● Entries shown

:::::

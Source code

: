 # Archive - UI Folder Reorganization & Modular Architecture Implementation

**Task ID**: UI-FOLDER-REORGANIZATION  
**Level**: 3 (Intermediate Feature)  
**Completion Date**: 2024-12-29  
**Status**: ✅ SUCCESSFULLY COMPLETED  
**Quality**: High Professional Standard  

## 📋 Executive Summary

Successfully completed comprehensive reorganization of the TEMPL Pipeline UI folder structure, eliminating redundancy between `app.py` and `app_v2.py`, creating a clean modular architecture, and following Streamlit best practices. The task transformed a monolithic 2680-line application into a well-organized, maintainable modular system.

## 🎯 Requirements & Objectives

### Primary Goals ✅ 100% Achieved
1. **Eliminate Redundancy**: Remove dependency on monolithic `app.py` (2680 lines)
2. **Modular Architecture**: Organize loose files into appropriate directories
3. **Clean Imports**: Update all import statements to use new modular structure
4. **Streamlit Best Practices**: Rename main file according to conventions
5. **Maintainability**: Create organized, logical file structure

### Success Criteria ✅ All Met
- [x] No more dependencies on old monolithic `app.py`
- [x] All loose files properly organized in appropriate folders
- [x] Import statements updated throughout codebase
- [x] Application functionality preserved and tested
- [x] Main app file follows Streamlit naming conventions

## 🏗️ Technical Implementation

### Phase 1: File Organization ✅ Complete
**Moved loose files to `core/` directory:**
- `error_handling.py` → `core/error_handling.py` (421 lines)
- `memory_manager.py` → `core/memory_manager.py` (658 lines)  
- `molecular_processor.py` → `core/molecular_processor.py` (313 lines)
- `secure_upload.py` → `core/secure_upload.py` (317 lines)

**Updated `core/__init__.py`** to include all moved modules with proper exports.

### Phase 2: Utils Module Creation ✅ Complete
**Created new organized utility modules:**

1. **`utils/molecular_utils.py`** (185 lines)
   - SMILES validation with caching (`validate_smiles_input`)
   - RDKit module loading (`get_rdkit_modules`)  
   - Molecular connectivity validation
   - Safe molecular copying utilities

:::::

Where the line holding "4. **Streamlit Best" appears in the listing above, start reproducing exactly, and end with the line holding "- [x] Import".

4. **Streamlit Best Practices**: Rename main file according to conventions
5. **Maintainability**: Create organized, logical file structure

### Success Criteria ✅ All Met
- [x] No more dependencies on old monolithic `app.py`
- [x] All loose files properly organized in appropriate folders
- [x] Import statements updated throughout codebase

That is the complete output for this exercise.